INSTRUCTIONS TO FOLLOW:
At the line that contains "[SQL elastic pool](#tab/sqlep)", begin setting down every line word for word, and stop after the last line of the listing.
STORED DATA START
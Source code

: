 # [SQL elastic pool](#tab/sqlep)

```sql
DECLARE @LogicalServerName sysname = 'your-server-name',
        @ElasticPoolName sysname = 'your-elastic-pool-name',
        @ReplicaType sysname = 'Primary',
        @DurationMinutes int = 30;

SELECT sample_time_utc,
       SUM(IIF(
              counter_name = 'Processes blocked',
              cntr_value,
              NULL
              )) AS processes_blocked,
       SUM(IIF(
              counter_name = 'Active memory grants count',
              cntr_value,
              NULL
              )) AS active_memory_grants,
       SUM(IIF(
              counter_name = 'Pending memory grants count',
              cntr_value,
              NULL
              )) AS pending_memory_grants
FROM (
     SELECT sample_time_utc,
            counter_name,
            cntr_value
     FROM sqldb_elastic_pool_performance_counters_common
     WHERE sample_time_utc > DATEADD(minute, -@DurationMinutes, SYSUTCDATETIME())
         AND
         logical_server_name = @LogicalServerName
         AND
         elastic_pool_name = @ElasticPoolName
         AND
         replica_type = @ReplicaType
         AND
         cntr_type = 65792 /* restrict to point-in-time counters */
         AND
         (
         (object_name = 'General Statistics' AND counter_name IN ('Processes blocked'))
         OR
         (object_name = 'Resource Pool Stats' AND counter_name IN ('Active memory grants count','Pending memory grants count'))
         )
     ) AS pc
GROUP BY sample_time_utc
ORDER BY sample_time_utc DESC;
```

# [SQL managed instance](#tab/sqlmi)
STORED DATA END
RESPONSE:
: # [SQL elastic pool](#tab/sqlep)

```sql
DECLARE @LogicalServerName sysname = 'your-server-name',
        @ElasticPoolName sysname = 'your-elastic-pool-name',
        @ReplicaType sysname = 'Primary',
        @DurationMinutes int = 30;

SELECT sample_time_utc,
       SUM(IIF(
              counter_name = 'Processes blocked',
              cntr_value,
              NULL
              )) AS processes_blocked,
       SUM(IIF(
              counter_name = 'Active memory grants count',
              cntr_value,
              NULL
              )) AS active_memory_grants,
       SUM(IIF(
              counter_name = 'Pending memory grants count',
              cntr_value,
              NULL
              )) AS pending_memory_grants
FROM (
     SELECT sample_time_utc,
            counter_name,
            cntr_value
     FROM sqldb_elastic_pool_performance_counters_common
     WHERE sample_time_utc > DATEADD(minute, -@DurationMinutes, SYSUTCDATETIME())
         AND
         logical_server_name = @LogicalServerName
         AND
         elastic_pool_name = @ElasticPoolName
         AND
         replica_type = @ReplicaType
         AND
         cntr_type = 65792 /* restrict to point-in-time counters */
         AND
         (
         (object_name = 'General Statistics' AND counter_name IN ('Processes blocked'))
         OR
         (object_name = 'Resource Pool Stats' AND counter_name IN ('Active memory grants count','Pending memory grants count'))
         )
     ) AS pc
GROUP BY sample_time_utc
ORDER BY sample_time_utc DESC;
```

# [SQL managed instance](#tab/sqlmi)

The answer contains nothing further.